◆ EXERCISE BRIEF ◆
Every record must appear in your reply exactly as written.

################

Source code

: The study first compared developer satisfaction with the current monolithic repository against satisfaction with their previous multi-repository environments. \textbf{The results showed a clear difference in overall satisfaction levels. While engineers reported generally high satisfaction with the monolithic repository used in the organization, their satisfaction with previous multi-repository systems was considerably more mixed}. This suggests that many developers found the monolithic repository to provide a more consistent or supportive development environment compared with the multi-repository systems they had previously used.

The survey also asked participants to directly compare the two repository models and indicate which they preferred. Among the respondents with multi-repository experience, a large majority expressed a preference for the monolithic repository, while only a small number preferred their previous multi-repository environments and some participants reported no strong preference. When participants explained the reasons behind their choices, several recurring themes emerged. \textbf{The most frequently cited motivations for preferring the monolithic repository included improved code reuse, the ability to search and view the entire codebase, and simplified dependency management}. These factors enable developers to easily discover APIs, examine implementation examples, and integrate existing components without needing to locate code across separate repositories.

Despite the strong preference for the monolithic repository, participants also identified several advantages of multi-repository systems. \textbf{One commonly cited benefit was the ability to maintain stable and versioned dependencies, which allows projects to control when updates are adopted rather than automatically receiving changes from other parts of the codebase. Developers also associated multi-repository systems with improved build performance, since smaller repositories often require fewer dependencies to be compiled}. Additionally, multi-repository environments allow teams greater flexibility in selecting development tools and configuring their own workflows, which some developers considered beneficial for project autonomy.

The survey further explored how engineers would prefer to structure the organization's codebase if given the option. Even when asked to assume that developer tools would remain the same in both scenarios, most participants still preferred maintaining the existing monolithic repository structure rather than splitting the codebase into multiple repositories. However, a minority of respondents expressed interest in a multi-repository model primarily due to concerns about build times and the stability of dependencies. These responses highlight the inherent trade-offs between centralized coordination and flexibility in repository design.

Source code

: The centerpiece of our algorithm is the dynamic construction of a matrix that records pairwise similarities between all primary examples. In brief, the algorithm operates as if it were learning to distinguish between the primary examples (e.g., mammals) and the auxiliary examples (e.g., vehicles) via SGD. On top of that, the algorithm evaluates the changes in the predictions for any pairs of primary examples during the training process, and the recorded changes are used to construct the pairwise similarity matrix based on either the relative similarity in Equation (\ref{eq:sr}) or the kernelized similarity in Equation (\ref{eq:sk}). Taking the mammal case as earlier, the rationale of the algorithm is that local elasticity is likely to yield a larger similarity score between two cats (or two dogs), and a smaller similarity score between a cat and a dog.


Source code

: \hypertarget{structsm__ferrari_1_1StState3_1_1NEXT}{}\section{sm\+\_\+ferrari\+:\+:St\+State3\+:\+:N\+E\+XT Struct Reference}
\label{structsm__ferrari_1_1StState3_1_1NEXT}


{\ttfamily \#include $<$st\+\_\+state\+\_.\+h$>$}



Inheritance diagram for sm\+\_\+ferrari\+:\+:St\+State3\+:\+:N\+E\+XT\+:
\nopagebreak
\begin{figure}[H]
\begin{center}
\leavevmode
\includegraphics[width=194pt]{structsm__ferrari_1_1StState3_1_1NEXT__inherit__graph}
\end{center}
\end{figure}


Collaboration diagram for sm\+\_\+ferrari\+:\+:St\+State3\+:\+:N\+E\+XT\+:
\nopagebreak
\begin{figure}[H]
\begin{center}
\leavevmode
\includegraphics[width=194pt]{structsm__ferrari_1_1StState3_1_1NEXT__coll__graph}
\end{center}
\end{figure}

################

◆ EXPECTED ANSWER ◆
Source code

: The study first compared developer satisfaction with the current monolithic repository against satisfaction with their previous multi-repository environments. \textbf{The results showed a clear difference in overall satisfaction levels. While engineers reported generally high satisfaction with the monolithic repository used in the organization, their satisfaction with previous multi-repository systems was considerably more mixed}. This suggests that many developers found the monolithic repository to provide a more consistent or supportive development environment compared with the multi-repository systems they had previously used.

The survey also asked participants to directly compare the two repository models and indicate which they preferred. Among the respondents with multi-repository experience, a large majority expressed a preference for the monolithic repository, while only a small number preferred their previous multi-repository environments and some participants reported no strong preference. When participants explained the reasons behind their choices, several recurring themes emerged. \textbf{The most frequently cited motivations for preferring the monolithic repository included improved code reuse, the ability to search and view the entire codebase, and simplified dependency management}. These factors enable developers to easily discover APIs, examine implementation examples, and integrate existing components without needing to locate code across separate repositories.

Despite the strong preference for the monolithic repository, participants also identified several advantages of multi-repository systems. \textbf{One commonly cited benefit was the ability to maintain stable and versioned dependencies, which allows projects to control when updates are adopted rather than automatically receiving changes from other parts of the codebase. Developers also associated multi-repository systems with improved build performance, since smaller repositories often require fewer dependencies to be compiled}. Additionally, multi-repository environments allow teams greater flexibility in selecting development tools and configuring their own workflows, which some developers considered beneficial for project autonomy.

The survey further explored how engineers would prefer to structure the organization's codebase if given the option. Even when asked to assume that developer tools would remain the same in both scenarios, most participants still preferred maintaining the existing monolithic repository structure rather than splitting the codebase into multiple repositories. However, a minority of respondents expressed interest in a multi-repository model primarily due to concerns about build times and the stability of dependencies. These responses highlight the inherent trade-offs between centralized coordination and flexibility in repository design.

Source code

: The centerpiece of our algorithm is the dynamic construction of a matrix that records pairwise similarities between all primary examples. In brief, the algorithm operates as if it were learning to distinguish between the primary examples (e.g., mammals) and the auxiliary examples (e.g., vehicles) via SGD. On top of that, the algorithm evaluates the changes in the predictions for any pairs of primary examples during the training process, and the recorded changes are used to construct the pairwise similarity matrix based on either the relative similarity in Equation (\ref{eq:sr}) or the kernelized similarity in Equation (\ref{eq:sk}). Taking the mammal case as earlier, the rationale of the algorithm is that local elasticity is likely to yield a larger similarity score between two cats (or two dogs), and a smaller similarity score between a cat and a dog.


Source code

: \hypertarget{structsm__ferrari_1_1StState3_1_1NEXT}{}\section{sm\+\_\+ferrari\+:\+:St\+State3\+:\+:N\+E\+XT Struct Reference}
\label{structsm__ferrari_1_1StState3_1_1NEXT}


{\ttfamily \#include $<$st\+\_\+state\+\_.\+h$>$}



Inheritance diagram for sm\+\_\+ferrari\+:\+:St\+State3\+:\+:N\+E\+XT\+:
\nopagebreak
\begin{figure}[H]
\begin{center}
\leavevmode
\includegraphics[width=194pt]{structsm__ferrari_1_1StState3_1_1NEXT__inherit__graph}
\end{center}
\end{figure}


Collaboration diagram for sm\+\_\+ferrari\+:\+:St\+State3\+:\+:N\+E\+XT\+:
\nopagebreak
\begin{figure}[H]
\begin{center}
\leavevmode
\includegraphics[width=194pt]{structsm__ferrari_1_1StState3_1_1NEXT__coll__graph}
\end{center}
\end{figure}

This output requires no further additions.